**What to do:** Could you copy the records below exactly, leaving out any pictures?

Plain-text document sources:
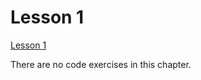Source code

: # Lesson 1

[Lesson 1](https://www.cc4e.com/lessons/history)

There are no code exercises in this chapter.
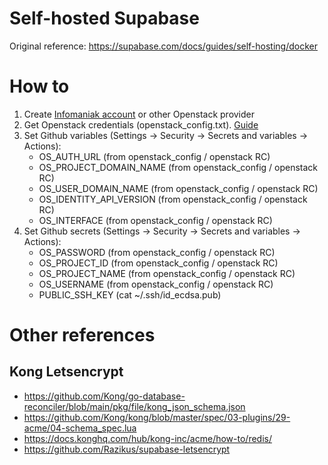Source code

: # Self-hosted Supabase
Original reference: https://supabase.com/docs/guides/self-hosting/docker

# How to
1. Create [Infomaniak account](https://www.infomaniak.com/en) or other Openstack provider
2. Get Openstack credentials (openstack_config.txt). [Guide](https://docs.infomaniak.cloud/getting_started/first_project/connect_project/#__tabbed_4_2)
3. Set Github variables (Settings -> Security -> Secrets and variables -> Actions):
   * OS_AUTH_URL (from openstack_config / openstack RC)
   * OS_PROJECT_DOMAIN_NAME (from openstack_config / openstack RC)
   * OS_USER_DOMAIN_NAME (from openstack_config / openstack RC)
   * OS_IDENTITY_API_VERSION (from openstack_config / openstack RC)
   * OS_INTERFACE (from openstack_config / openstack RC)
4. Set Github secrets  (Settings -> Security -> Secrets and variables -> Actions):
   * OS_PASSWORD (from openstack_config / openstack RC)
   * OS_PROJECT_ID (from openstack_config / openstack RC)
   * OS_PROJECT_NAME (from openstack_config / openstack RC)
   * OS_USERNAME (from openstack_config / openstack RC)
   * PUBLIC_SSH_KEY (cat ~/.ssh/id_ecdsa.pub)

# Other references
## Kong Letsencrypt
* https://github.com/Kong/go-database-reconciler/blob/main/pkg/file/kong_json_schema.json
* https://github.com/Kong/kong/blob/master/spec/03-plugins/29-acme/04-schema_spec.lua
* https://docs.konghq.com/hub/kong-inc/acme/how-to/redis/
* https://github.com/Razikus/supabase-letsencrypt
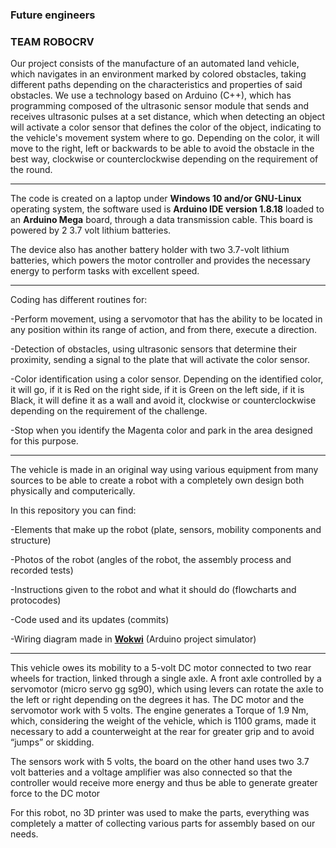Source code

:### Future engineers

### TEAM ROBOCRV

Our project consists of the manufacture of an automated land vehicle, which navigates in an environment marked by colored obstacles, taking different paths depending on the characteristics and properties of said obstacles. We use a technology based on Arduino (C++), which has programming composed of the ultrasonic sensor module that sends and receives ultrasonic pulses at a set distance, which when detecting an object will activate a color sensor that defines the color of the object, indicating to the vehicle's movement system where to go. Depending on the color, it will move to the right, left or backwards to be able to avoid the obstacle in the best way, clockwise or counterclockwise depending on the requirement of the round.

___

The code is created on a laptop under **Windows 10 and/or GNU-Linux** operating system, the software used is **Arduino IDE version 1.8.18** loaded to an **Arduino Mega** board, through a data transmission cable. This board is powered by 2 3.7 volt lithium batteries.

The device also has another battery holder with two 3.7-volt lithium batteries, which powers the motor controller and provides the necessary energy to perform tasks with excellent speed.

___

Coding has different routines for:

-Perform movement, using a servomotor that has the ability to be located in any position within its range of action, and from there, execute a direction.

-Detection of obstacles, using ultrasonic sensors that determine their proximity, sending a signal to the plate that will activate the color sensor.

-Color identification using a color sensor. Depending on the identified color, it will go, if it is Red on the right side, if it is Green on the left side, if it is Black, it will define it as a wall and avoid it, clockwise or counterclockwise depending on the requirement of the challenge.

-Stop when you identify the Magenta color and park in the area designed for this purpose.

___

The vehicle is made in an original way using various equipment from many sources to be able to create a robot with a completely own design both physically and computerically.

In this repository you can find:

-Elements that make up the robot (plate, sensors, mobility components and structure)

-Photos of the robot (angles of the robot, the assembly process and recorded tests)

-Instructions given to the robot and what it should do (flowcharts and protocodes)

-Code used and its updates (commits)

-Wiring diagram made in [**Wokwi**](https://wokwi.com/) (Arduino project simulator)

___

This vehicle owes its mobility to a 5-volt DC motor connected to two rear wheels for traction, linked through a single axle. A front axle controlled by a servomotor (micro servo gg sg90), which using levers can rotate the axle to the left or right depending on the degrees it has. The DC motor and the servomotor work with 5 volts. The engine generates a Torque of 1.9 Nm, which, considering the weight of the vehicle, which is 1100 grams, made it necessary to add a counterweight at the rear for greater grip and to avoid “jumps” or skidding.

The sensors work with 5 volts, the board on the other hand uses two 3.7 volt batteries and a voltage amplifier was also connected so that the controller would receive more energy and thus be able to generate greater force to the DC motor

For this robot, no 3D printer was used to make the parts, everything was completely a matter of collecting various parts for assembly based on our needs.
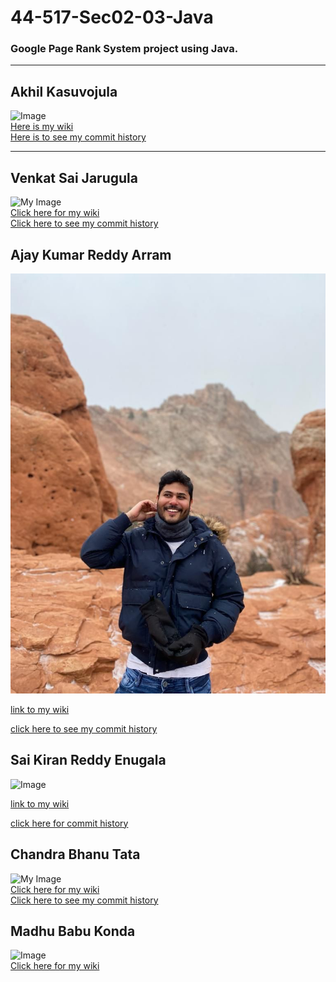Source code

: # 44-517-Sec02-03-Java
### Google Page Rank System project using Java.
<hr>

## Akhil Kasuvojula
![Image](https://avatars.githubusercontent.com/u/77549243?s=400&u=2affa4946255029830a70d87ad6b4df6964835ec&v=4)<br>
[Here is my wiki](https://github.com/jarugulavenkat7/44-517-Sec02-03-Java/wiki/Akhil-Kasuvojula)<br>
[Here is to see my commit history](https://github.com/jarugulavenkat7/44-517-Sec02-03-Java/commits?author=akhilkasuvojula)
<hr>

## Venkat Sai Jarugula
![My Image](https://avatars.githubusercontent.com/u/47450387?s=400&u=0ddc3625764ba5bb582528eeeff6f38c117e80b4&v=4)<br>
[Click here for my wiki](https://github.com/jarugulavenkat7/44-517-Sec02-03-Java/wiki/Venkat-Sai-Jarugula)<br>
[Click here to see my commit history](https://github.com/jarugulavenkat7/44-517-Sec02-03-Java/commits?author=jarugulavenkat7)

## Ajay Kumar Reddy Arram
![my image](https://github.com/jarugulavenkat7/44-517-Sec02-03-Java/blob/main/Images/ajaywapic.jpeg)


[link to my wiki](https://github.com/jarugulavenkat7/44-517-Sec02-03-Java/wiki/Ajay-Kumar-Reddy-Arram)


[click here to see my commit history](https://github.com/jarugulavenkat7/44-517-Sec02-03-Java/commits?author=ajayarram)

## Sai Kiran Reddy Enugala
![Image](https://avatars.githubusercontent.com/u/77818423?s=400&u=606c0785ae89f909e3f02416edb60fe31bc635b6&v=4)<br>

[link to my wiki](https://github.com/jarugulavenkat7/44-517-Sec02-03-Java/wiki/Sai-Kiran-Reddy-Enugala)<br>

[click here for commit history](https://github.com/jarugulavenkat7/44-517-Sec02-03-Java/commits?author=saikiranreddyenugala)


## Chandra Bhanu Tata

![My Image](https://avatars.githubusercontent.com/u/77765092?s=400&u=1a9d7763a89bc8244d724df1887295748e5cfc49&v=4)<br>
[Click here for my wiki](https://github.com/jarugulavenkat7/44-517-Sec02-03-Java/wiki/TATA-CHANDRA-BHANU)<br>
[Click here to see my commit history](https://github.com/jarugulavenkat7/44-517-Sec02-03-Java/commits?author=tata1141)

## Madhu Babu Konda
![Image](https://user-images.githubusercontent.com/58370940/161363931-6b473f21-37f5-4c83-8aac-31a1690da620.jpg)<br>
[Click here for my wiki](https://github.com/jarugulavenkat7/44-517-Sec02-03-Java/wiki/Madhu-Babu-konda)<br>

**Written answer:**
Source code

: # Lesson 1

[Lesson 1](https://www.cc4e.com/lessons/history)

There are no code exercises in this chapter.
Source code

: # Self-hosted Supabase
Original reference: https://supabase.com/docs/guides/self-hosting/docker

# How to
1. Create [Infomaniak account](https://www.infomaniak.com/en) or other Openstack provider
2. Get Openstack credentials (openstack_config.txt). [Guide](https://docs.infomaniak.cloud/getting_started/first_project/connect_project/#__tabbed_4_2)
3. Set Github variables (Settings -> Security -> Secrets and variables -> Actions):
   * OS_AUTH_URL (from openstack_config / openstack RC)
   * OS_PROJECT_DOMAIN_NAME (from openstack_config / openstack RC)
   * OS_USER_DOMAIN_NAME (from openstack_config / openstack RC)
   * OS_IDENTITY_API_VERSION (from openstack_config / openstack RC)
   * OS_INTERFACE (from openstack_config / openstack RC)
4. Set Github secrets  (Settings -> Security -> Secrets and variables -> Actions):
   * OS_PASSWORD (from openstack_config / openstack RC)
   * OS_PROJECT_ID (from openstack_config / openstack RC)
   * OS_PROJECT_NAME (from openstack_config / openstack RC)
   * OS_USERNAME (from openstack_config / openstack RC)
   * PUBLIC_SSH_KEY (cat ~/.ssh/id_ecdsa.pub)

# Other references
## Kong Letsencrypt
* https://github.com/Kong/go-database-reconciler/blob/main/pkg/file/kong_json_schema.json
* https://github.com/Kong/kong/blob/master/spec/03-plugins/29-acme/04-schema_spec.lua
* https://docs.konghq.com/hub/kong-inc/acme/how-to/redis/
* https://github.com/Razikus/supabase-letsencrypt
Source code

:### Future engineers

### TEAM ROBOCRV

Our project consists of the manufacture of an automated land vehicle, which navigates in an environment marked by colored obstacles, taking different paths depending on the characteristics and properties of said obstacles. We use a technology based on Arduino (C++), which has programming composed of the ultrasonic sensor module that sends and receives ultrasonic pulses at a set distance, which when detecting an object will activate a color sensor that defines the color of the object, indicating to the vehicle's movement system where to go. Depending on the color, it will move to the right, left or backwards to be able to avoid the obstacle in the best way, clockwise or counterclockwise depending on the requirement of the round.

___

The code is created on a laptop under **Windows 10 and/or GNU-Linux** operating system, the software used is **Arduino IDE version 1.8.18** loaded to an **Arduino Mega** board, through a data transmission cable. This board is powered by 2 3.7 volt lithium batteries.

The device also has another battery holder with two 3.7-volt lithium batteries, which powers the motor controller and provides the necessary energy to perform tasks with excellent speed.

___

Coding has different routines for:

-Perform movement, using a servomotor that has the ability to be located in any position within its range of action, and from there, execute a direction.

-Detection of obstacles, using ultrasonic sensors that determine their proximity, sending a signal to the plate that will activate the color sensor.

-Color identification using a color sensor. Depending on the identified color, it will go, if it is Red on the right side, if it is Green on the left side, if it is Black, it will define it as a wall and avoid it, clockwise or counterclockwise depending on the requirement of the challenge.

-Stop when you identify the Magenta color and park in the area designed for this purpose.

___

The vehicle is made in an original way using various equipment from many sources to be able to create a robot with a completely own design both physically and computerically.

In this repository you can find:

-Elements that make up the robot (plate, sensors, mobility components and structure)

-Photos of the robot (angles of the robot, the assembly process and recorded tests)

-Instructions given to the robot and what it should do (flowcharts and protocodes)

-Code used and its updates (commits)

-Wiring diagram made in [**Wokwi**](https://wokwi.com/) (Arduino project simulator)

___

This vehicle owes its mobility to a 5-volt DC motor connected to two rear wheels for traction, linked through a single axle. A front axle controlled by a servomotor (micro servo gg sg90), which using levers can rotate the axle to the left or right depending on the degrees it has. The DC motor and the servomotor work with 5 volts. The engine generates a Torque of 1.9 Nm, which, considering the weight of the vehicle, which is 1100 grams, made it necessary to add a counterweight at the rear for greater grip and to avoid “jumps” or skidding.

The sensors work with 5 volts, the board on the other hand uses two 3.7 volt batteries and a voltage amplifier was also connected so that the controller would receive more energy and thus be able to generate greater force to the DC motor

For this robot, no 3D printer was used to make the parts, everything was completely a matter of collecting various parts for assembly based on our needs.
Source code

: # 44-517-Sec02-03-Java
### Google Page Rank System project using Java.
<hr>

## Akhil Kasuvojula
![Image](https://avatars.githubusercontent.com/u/77549243?s=400&u=2affa4946255029830a70d87ad6b4df6964835ec&v=4)<br>
[Here is my wiki](https://github.com/jarugulavenkat7/44-517-Sec02-03-Java/wiki/Akhil-Kasuvojula)<br>
[Here is to see my commit history](https://github.com/jarugulavenkat7/44-517-Sec02-03-Java/commits?author=akhilkasuvojula)
<hr>

## Venkat Sai Jarugula
![My Image](https://avatars.githubusercontent.com/u/47450387?s=400&u=0ddc3625764ba5bb582528eeeff6f38c117e80b4&v=4)<br>
[Click here for my wiki](https://github.com/jarugulavenkat7/44-517-Sec02-03-Java/wiki/Venkat-Sai-Jarugula)<br>
[Click here to see my commit history](https://github.com/jarugulavenkat7/44-517-Sec02-03-Java/commits?author=jarugulavenkat7)

## Ajay Kumar Reddy Arram
![my image](https://github.com/jarugulavenkat7/44-517-Sec02-03-Java/blob/main/Images/ajaywapic.jpeg)


[link to my wiki](https://github.com/jarugulavenkat7/44-517-Sec02-03-Java/wiki/Ajay-Kumar-Reddy-Arram)


[click here to see my commit history](https://github.com/jarugulavenkat7/44-517-Sec02-03-Java/commits?author=ajayarram)

## Sai Kiran Reddy Enugala
![Image](https://avatars.githubusercontent.com/u/77818423?s=400&u=606c0785ae89f909e3f02416edb60fe31bc635b6&v=4)<br>

[link to my wiki](https://github.com/jarugulavenkat7/44-517-Sec02-03-Java/wiki/Sai-Kiran-Reddy-Enugala)<br>

[click here for commit history](https://github.com/jarugulavenkat7/44-517-Sec02-03-Java/commits?author=saikiranreddyenugala)


## Chandra Bhanu Tata

![My Image](https://avatars.githubusercontent.com/u/77765092?s=400&u=1a9d7763a89bc8244d724df1887295748e5cfc49&v=4)<br>
[Click here for my wiki](https://github.com/jarugulavenkat7/44-517-Sec02-03-Java/wiki/TATA-CHANDRA-BHANU)<br>
[Click here to see my commit history](https://github.com/jarugulavenkat7/44-517-Sec02-03-Java/commits?author=tata1141)

## Madhu Babu Konda
![Image](https://user-images.githubusercontent.com/58370940/161363931-6b473f21-37f5-4c83-8aac-31a1690da620.jpg)<br>
[Click here for my wiki](https://github.com/jarugulavenkat7/44-517-Sec02-03-Java/wiki/Madhu-Babu-konda)<br>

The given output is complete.